Going by their page requests, they must be following links from elsewhere, since it's just individual inner pages, nothing near a full spidering.

Thanks to that wide range of IPs, I don’t know if all of them are actually the same robot following the same rules.

dstiles

7:55 am on Aug 10, 2024 (gmt 0)

WebmasterWorld Senior Member 10+ Year Member Top Contributors Of The Month



I didn't like what I read about them so am blocking them. I'm very wary of so-called AI, which may be artificial but is certainly not intelligent, merely clever.

lucy24

8:31 pm on Aug 11, 2024 (gmt 0)

WebmasterWorld Senior Member 10+ Year Member Top Contributors Of The Month



for what it’s worth: while processing the last few days’ logs, I found a lone hotlink
{human IP} - - [10/Aug/2024:07:35:59 -0700] "GET /ebooks/directory/images/filename.gif HTTP/2.0" 200 3908 "https://www.perplexity.ai/" "{human UA}"
It comes through as a hotlink because the referer isn’t on the relatively short list of recognized search engines and friendly sites, so the requester gets only a garish NO HOTLINKS image.

This prompted me to look back, and turns out it isn’t lone at all. Since the beginning of the year, there have been dozens of image requests from assorted IPs and UAs, all giving perplexity.ai as referer. (I hope, btw, that Anguilla is making them pay through the nose.) Hmm.

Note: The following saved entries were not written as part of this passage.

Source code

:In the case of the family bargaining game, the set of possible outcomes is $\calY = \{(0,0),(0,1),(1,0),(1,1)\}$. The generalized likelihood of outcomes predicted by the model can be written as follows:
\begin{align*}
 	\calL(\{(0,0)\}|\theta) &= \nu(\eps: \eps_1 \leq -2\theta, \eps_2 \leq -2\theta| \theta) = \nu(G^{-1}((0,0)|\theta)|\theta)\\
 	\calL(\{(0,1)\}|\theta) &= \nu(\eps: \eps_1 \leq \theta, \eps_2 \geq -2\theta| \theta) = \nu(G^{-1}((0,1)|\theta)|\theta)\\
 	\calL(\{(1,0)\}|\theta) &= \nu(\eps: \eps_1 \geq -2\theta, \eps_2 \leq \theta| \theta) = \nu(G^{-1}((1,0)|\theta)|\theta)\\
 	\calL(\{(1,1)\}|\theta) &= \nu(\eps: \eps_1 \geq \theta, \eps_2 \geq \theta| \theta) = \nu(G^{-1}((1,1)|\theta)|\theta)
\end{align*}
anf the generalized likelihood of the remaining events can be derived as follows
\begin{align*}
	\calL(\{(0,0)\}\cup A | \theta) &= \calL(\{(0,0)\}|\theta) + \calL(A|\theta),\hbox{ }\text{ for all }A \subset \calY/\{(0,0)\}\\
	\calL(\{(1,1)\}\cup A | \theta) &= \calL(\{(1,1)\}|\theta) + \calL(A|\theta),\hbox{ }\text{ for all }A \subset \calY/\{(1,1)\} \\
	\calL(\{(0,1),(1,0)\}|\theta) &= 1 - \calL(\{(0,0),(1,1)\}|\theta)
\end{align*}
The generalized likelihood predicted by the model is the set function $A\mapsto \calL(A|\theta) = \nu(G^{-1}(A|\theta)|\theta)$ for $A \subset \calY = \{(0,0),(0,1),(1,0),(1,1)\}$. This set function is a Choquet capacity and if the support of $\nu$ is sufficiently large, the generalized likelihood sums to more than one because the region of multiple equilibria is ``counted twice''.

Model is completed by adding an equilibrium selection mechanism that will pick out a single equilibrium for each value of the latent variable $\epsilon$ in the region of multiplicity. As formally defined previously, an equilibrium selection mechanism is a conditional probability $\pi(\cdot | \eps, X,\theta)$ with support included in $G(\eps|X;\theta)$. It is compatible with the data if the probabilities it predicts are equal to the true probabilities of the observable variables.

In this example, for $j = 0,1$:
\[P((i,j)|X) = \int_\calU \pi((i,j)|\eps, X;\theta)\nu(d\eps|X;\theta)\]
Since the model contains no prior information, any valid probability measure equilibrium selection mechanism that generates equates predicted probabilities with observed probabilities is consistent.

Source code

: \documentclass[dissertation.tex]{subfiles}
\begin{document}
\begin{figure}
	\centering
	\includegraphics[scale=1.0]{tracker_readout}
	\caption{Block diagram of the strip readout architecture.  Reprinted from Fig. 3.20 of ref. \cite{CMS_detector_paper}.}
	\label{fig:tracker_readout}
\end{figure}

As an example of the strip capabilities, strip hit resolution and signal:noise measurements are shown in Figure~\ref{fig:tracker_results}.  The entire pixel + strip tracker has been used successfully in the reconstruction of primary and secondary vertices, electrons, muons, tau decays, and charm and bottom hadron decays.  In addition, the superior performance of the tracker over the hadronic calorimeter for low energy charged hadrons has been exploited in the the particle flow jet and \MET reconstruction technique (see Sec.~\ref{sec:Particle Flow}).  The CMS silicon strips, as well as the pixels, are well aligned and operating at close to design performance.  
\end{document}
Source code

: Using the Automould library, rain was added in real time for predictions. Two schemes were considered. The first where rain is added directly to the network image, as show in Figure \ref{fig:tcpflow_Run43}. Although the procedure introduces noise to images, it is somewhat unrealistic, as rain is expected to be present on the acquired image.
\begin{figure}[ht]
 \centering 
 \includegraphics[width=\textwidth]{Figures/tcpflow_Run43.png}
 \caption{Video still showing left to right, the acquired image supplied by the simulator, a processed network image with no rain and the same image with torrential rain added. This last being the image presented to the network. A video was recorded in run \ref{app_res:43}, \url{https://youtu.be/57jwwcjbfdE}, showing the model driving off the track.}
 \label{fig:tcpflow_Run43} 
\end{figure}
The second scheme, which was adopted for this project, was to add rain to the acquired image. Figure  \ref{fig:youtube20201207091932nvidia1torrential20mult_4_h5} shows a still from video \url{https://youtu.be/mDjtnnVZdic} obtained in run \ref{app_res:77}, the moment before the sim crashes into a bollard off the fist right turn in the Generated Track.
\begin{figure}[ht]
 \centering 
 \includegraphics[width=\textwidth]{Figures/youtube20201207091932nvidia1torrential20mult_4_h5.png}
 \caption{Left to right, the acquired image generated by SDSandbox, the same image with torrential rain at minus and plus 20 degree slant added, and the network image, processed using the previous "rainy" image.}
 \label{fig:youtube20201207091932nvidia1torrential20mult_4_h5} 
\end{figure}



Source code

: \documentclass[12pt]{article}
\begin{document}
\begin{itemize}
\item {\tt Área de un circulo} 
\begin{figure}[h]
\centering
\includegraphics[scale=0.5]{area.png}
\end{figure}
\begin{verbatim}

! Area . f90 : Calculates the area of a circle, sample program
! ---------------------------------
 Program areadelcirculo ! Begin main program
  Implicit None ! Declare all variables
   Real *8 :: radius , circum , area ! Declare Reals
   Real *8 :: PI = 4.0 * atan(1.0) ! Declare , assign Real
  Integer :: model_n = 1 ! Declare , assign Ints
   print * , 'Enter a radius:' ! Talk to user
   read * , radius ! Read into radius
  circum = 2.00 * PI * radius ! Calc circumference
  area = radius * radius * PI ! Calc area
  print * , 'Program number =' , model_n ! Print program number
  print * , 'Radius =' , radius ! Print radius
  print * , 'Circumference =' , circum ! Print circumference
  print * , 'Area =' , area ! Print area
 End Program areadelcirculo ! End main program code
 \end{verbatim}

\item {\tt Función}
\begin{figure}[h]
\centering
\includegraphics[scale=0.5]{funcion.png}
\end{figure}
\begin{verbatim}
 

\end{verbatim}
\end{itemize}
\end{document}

During those same last-few-days, PerplexityBot has not requested anything but robots.txt. But it’s early days yet.

Pfui

6:39 am on Aug 12, 2024 (gmt 0)

WebmasterWorld Senior Member 10+ Year Member Top Contributors Of The Month



Weekend recap FWIW:
Four different, non-REF html hits from four different IPs. NONE requested robots.txt.
Courtesy of:
Syn Ltd, NL; 232Web, UK; Aventice, US; HostRoyale, India. Latter two host a plethora of chronic slow crawlers.